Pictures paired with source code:
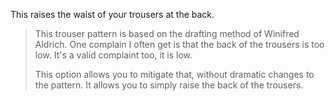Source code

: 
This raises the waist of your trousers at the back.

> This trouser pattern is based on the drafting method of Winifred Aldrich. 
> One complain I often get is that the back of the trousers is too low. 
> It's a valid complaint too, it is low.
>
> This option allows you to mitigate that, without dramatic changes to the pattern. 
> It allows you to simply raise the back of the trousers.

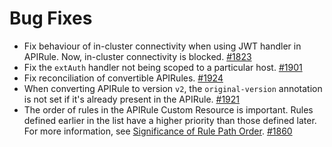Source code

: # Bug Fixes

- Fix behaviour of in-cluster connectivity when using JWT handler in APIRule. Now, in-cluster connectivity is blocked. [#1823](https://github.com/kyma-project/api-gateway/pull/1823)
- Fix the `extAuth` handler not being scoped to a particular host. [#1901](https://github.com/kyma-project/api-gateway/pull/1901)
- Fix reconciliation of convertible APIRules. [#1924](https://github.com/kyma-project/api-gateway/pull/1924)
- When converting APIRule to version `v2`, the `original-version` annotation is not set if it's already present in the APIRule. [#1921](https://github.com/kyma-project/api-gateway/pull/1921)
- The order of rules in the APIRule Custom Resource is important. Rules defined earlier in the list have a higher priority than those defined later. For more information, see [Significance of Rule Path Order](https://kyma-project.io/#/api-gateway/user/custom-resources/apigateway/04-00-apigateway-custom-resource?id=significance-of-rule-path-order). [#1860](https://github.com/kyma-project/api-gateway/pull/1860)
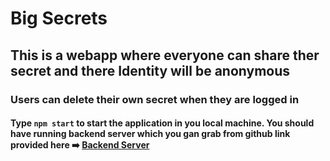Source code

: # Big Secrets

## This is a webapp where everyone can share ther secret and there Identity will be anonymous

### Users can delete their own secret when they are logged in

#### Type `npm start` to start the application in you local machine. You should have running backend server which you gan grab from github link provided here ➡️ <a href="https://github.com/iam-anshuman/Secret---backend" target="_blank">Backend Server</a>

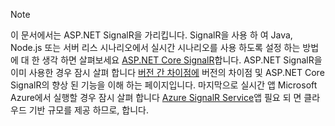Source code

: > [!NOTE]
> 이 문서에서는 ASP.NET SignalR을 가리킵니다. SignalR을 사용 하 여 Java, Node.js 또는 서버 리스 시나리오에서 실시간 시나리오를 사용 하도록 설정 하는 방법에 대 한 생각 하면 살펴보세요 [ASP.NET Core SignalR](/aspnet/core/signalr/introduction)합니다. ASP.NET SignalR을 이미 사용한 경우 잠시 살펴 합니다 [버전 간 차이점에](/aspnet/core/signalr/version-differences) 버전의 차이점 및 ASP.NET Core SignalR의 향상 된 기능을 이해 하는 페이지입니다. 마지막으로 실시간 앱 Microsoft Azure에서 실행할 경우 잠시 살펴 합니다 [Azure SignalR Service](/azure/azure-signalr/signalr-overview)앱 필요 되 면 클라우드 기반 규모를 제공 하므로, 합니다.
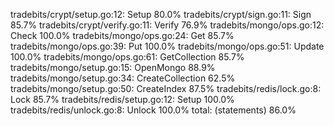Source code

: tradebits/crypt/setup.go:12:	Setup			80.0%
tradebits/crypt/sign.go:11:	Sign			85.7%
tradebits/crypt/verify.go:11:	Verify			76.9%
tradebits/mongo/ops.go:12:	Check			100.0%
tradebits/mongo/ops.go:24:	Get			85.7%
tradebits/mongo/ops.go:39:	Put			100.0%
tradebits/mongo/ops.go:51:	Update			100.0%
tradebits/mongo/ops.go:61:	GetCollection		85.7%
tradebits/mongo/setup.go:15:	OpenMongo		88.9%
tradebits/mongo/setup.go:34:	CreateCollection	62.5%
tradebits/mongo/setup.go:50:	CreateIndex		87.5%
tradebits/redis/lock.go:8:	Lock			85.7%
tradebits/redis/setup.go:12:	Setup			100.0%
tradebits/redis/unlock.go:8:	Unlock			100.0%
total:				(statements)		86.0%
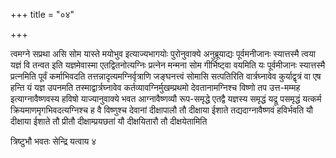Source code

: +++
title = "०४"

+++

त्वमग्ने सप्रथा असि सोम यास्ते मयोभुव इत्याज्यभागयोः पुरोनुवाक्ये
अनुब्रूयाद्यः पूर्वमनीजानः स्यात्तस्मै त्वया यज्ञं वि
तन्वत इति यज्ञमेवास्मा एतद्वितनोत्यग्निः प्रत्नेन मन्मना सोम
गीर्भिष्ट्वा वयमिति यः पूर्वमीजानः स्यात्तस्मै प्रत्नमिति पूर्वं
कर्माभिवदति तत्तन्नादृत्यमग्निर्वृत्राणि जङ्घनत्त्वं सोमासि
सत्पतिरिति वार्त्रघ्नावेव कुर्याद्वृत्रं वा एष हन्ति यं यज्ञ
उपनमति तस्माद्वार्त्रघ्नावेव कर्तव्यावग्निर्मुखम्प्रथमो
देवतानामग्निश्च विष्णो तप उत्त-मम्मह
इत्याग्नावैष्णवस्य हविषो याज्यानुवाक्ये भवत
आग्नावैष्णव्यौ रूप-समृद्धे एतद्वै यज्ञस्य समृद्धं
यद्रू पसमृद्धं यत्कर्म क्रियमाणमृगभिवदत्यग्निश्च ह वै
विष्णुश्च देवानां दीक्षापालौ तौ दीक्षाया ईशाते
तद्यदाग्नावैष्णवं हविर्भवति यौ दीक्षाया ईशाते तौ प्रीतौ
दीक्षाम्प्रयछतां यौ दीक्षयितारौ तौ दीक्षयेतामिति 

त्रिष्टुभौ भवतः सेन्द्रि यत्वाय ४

Problem details: In the copy, omit the pictures and reproduce every entry exactly.

Exercise result:
Source code

: 
This raises the waist of your trousers at the back.

> This trouser pattern is based on the drafting method of Winifred Aldrich. 
> One complain I often get is that the back of the trousers is too low. 
> It's a valid complaint too, it is low.
>
> This option allows you to mitigate that, without dramatic changes to the pattern. 
> It allows you to simply raise the back of the trousers.

Source code

: # Bug Fixes

- Fix behaviour of in-cluster connectivity when using JWT handler in APIRule. Now, in-cluster connectivity is blocked. [#1823](https://github.com/kyma-project/api-gateway/pull/1823)
- Fix the `extAuth` handler not being scoped to a particular host. [#1901](https://github.com/kyma-project/api-gateway/pull/1901)
- Fix reconciliation of convertible APIRules. [#1924](https://github.com/kyma-project/api-gateway/pull/1924)
- When converting APIRule to version `v2`, the `original-version` annotation is not set if it's already present in the APIRule. [#1921](https://github.com/kyma-project/api-gateway/pull/1921)
- The order of rules in the APIRule Custom Resource is important. Rules defined earlier in the list have a higher priority than those defined later. For more information, see [Significance of Rule Path Order](https://kyma-project.io/#/api-gateway/user/custom-resources/apigateway/04-00-apigateway-custom-resource?id=significance-of-rule-path-order). [#1860](https://github.com/kyma-project/api-gateway/pull/1860)
Source code

: # Big Secrets

## This is a webapp where everyone can share ther secret and there Identity will be anonymous

### Users can delete their own secret when they are logged in

#### Type `npm start` to start the application in you local machine. You should have running backend server which you gan grab from github link provided here ➡️ <a href="https://github.com/iam-anshuman/Secret---backend" target="_blank">Backend Server</a>

Source code

: > [!NOTE]
> 이 문서에서는 ASP.NET SignalR을 가리킵니다. SignalR을 사용 하 여 Java, Node.js 또는 서버 리스 시나리오에서 실시간 시나리오를 사용 하도록 설정 하는 방법에 대 한 생각 하면 살펴보세요 [ASP.NET Core SignalR](/aspnet/core/signalr/introduction)합니다. ASP.NET SignalR을 이미 사용한 경우 잠시 살펴 합니다 [버전 간 차이점에](/aspnet/core/signalr/version-differences) 버전의 차이점 및 ASP.NET Core SignalR의 향상 된 기능을 이해 하는 페이지입니다. 마지막으로 실시간 앱 Microsoft Azure에서 실행할 경우 잠시 살펴 합니다 [Azure SignalR Service](/azure/azure-signalr/signalr-overview)앱 필요 되 면 클라우드 기반 규모를 제공 하므로, 합니다.
Source code

: tradebits/crypt/setup.go:12:	Setup			80.0%
tradebits/crypt/sign.go:11:	Sign			85.7%
tradebits/crypt/verify.go:11:	Verify			76.9%
tradebits/mongo/ops.go:12:	Check			100.0%
tradebits/mongo/ops.go:24:	Get			85.7%
tradebits/mongo/ops.go:39:	Put			100.0%
tradebits/mongo/ops.go:51:	Update			100.0%
tradebits/mongo/ops.go:61:	GetCollection		85.7%
tradebits/mongo/setup.go:15:	OpenMongo		88.9%
tradebits/mongo/setup.go:34:	CreateCollection	62.5%
tradebits/mongo/setup.go:50:	CreateIndex		87.5%
tradebits/redis/lock.go:8:	Lock			85.7%
tradebits/redis/setup.go:12:	Setup			100.0%
tradebits/redis/unlock.go:8:	Unlock			100.0%
total:				(statements)		86.0%
Source code

: +++
title = "०४"

+++

त्वमग्ने सप्रथा असि सोम यास्ते मयोभुव इत्याज्यभागयोः पुरोनुवाक्ये
अनुब्रूयाद्यः पूर्वमनीजानः स्यात्तस्मै त्वया यज्ञं वि
तन्वत इति यज्ञमेवास्मा एतद्वितनोत्यग्निः प्रत्नेन मन्मना सोम
गीर्भिष्ट्वा वयमिति यः पूर्वमीजानः स्यात्तस्मै प्रत्नमिति पूर्वं
कर्माभिवदति तत्तन्नादृत्यमग्निर्वृत्राणि जङ्घनत्त्वं सोमासि
सत्पतिरिति वार्त्रघ्नावेव कुर्याद्वृत्रं वा एष हन्ति यं यज्ञ
उपनमति तस्माद्वार्त्रघ्नावेव कर्तव्यावग्निर्मुखम्प्रथमो
देवतानामग्निश्च विष्णो तप उत्त-मम्मह
इत्याग्नावैष्णवस्य हविषो याज्यानुवाक्ये भवत
आग्नावैष्णव्यौ रूप-समृद्धे एतद्वै यज्ञस्य समृद्धं
यद्रू पसमृद्धं यत्कर्म क्रियमाणमृगभिवदत्यग्निश्च ह वै
विष्णुश्च देवानां दीक्षापालौ तौ दीक्षाया ईशाते
तद्यदाग्नावैष्णवं हविर्भवति यौ दीक्षाया ईशाते तौ प्रीतौ
दीक्षाम्प्रयछतां यौ दीक्षयितारौ तौ दीक्षयेतामिति 

त्रिष्टुभौ भवतः सेन्द्रि यत्वाय ४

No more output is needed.